> **TASK OBJECTIVE**
Among these entries, how many lines have the string "bibliothèques" in them? Only the number is needed.

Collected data
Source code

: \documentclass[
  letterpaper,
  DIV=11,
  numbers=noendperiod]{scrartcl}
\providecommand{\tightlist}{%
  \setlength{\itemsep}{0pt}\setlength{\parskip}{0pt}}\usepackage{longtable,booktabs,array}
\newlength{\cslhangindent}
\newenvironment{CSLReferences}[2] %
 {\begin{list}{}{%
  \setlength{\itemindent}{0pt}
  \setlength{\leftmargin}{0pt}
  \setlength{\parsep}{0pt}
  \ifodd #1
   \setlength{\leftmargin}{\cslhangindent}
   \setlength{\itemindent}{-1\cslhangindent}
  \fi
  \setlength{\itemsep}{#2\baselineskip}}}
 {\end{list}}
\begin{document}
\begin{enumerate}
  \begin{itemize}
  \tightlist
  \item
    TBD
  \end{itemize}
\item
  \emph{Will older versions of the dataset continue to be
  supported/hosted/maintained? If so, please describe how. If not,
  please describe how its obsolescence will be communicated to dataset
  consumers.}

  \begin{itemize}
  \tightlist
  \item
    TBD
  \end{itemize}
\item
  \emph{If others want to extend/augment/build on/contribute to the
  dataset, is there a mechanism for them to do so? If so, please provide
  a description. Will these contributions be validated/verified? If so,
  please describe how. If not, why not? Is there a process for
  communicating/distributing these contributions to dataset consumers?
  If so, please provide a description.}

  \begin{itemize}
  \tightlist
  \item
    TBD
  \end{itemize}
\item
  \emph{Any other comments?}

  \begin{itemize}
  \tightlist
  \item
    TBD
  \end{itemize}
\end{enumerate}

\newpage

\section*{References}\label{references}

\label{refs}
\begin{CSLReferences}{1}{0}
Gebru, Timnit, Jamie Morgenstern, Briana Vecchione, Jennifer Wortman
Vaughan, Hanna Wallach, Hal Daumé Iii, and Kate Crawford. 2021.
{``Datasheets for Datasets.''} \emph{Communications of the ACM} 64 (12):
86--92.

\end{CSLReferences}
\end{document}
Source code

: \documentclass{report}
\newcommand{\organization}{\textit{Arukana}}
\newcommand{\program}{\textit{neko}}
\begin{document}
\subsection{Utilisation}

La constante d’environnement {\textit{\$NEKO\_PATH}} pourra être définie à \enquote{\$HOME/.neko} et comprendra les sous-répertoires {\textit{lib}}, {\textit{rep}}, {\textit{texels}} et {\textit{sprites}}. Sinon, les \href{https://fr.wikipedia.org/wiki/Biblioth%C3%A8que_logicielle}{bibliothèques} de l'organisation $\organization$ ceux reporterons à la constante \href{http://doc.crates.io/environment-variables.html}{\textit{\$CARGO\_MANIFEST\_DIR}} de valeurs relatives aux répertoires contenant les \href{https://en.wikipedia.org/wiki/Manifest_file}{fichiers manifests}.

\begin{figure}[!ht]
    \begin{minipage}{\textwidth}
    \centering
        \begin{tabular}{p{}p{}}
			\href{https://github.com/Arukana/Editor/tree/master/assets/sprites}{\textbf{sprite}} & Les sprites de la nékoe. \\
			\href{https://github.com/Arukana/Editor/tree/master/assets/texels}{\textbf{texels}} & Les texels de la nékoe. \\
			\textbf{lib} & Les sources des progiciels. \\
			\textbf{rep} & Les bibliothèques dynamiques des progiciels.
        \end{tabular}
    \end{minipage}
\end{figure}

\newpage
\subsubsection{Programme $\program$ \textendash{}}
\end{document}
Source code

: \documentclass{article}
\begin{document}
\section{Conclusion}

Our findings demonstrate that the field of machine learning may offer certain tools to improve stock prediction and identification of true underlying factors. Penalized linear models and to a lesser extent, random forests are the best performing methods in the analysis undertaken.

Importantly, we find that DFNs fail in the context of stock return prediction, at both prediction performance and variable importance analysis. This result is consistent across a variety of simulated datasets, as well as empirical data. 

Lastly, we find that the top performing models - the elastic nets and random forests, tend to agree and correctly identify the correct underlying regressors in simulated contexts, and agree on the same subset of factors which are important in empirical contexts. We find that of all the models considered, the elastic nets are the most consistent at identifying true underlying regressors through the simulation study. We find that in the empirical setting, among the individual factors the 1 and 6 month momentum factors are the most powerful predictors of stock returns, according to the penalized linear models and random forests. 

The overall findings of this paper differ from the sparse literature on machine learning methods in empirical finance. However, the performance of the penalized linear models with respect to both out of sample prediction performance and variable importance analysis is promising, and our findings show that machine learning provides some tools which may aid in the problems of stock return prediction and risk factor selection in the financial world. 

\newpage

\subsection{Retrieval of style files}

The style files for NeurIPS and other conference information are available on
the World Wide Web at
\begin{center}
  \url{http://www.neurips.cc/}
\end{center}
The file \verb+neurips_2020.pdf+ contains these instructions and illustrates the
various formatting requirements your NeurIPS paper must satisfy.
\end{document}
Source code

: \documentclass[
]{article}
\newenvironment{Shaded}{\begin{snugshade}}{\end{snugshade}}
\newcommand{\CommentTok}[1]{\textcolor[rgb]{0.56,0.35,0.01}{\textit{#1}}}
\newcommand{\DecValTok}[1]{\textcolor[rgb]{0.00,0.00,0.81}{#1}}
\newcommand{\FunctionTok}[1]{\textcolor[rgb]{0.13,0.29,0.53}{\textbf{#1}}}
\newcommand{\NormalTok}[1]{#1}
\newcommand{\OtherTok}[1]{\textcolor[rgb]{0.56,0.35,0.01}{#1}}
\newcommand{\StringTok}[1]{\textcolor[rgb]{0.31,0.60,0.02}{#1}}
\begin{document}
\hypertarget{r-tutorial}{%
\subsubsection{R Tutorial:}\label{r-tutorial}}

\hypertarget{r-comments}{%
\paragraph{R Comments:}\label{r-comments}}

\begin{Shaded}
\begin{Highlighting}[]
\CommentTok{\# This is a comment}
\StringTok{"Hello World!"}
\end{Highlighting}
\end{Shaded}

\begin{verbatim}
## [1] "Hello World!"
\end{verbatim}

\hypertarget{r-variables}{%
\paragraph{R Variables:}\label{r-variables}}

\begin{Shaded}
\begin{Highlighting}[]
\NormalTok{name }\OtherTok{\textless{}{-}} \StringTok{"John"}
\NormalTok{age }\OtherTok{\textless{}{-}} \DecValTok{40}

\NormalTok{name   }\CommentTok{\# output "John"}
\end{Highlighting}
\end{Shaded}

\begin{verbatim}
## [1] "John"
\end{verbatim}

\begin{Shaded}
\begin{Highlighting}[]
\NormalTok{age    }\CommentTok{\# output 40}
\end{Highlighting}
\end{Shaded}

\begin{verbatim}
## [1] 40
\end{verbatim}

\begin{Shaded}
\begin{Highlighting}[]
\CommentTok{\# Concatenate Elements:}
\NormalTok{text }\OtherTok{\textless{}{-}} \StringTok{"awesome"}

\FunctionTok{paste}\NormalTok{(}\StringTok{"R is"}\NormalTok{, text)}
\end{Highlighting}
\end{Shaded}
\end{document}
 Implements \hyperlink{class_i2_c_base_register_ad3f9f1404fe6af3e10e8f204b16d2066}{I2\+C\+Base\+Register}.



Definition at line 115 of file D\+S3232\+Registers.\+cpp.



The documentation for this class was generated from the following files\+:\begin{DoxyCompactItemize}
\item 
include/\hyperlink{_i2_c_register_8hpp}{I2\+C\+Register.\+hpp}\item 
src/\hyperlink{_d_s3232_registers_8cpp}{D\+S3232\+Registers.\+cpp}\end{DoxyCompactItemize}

> **TASK SOLUTION**
2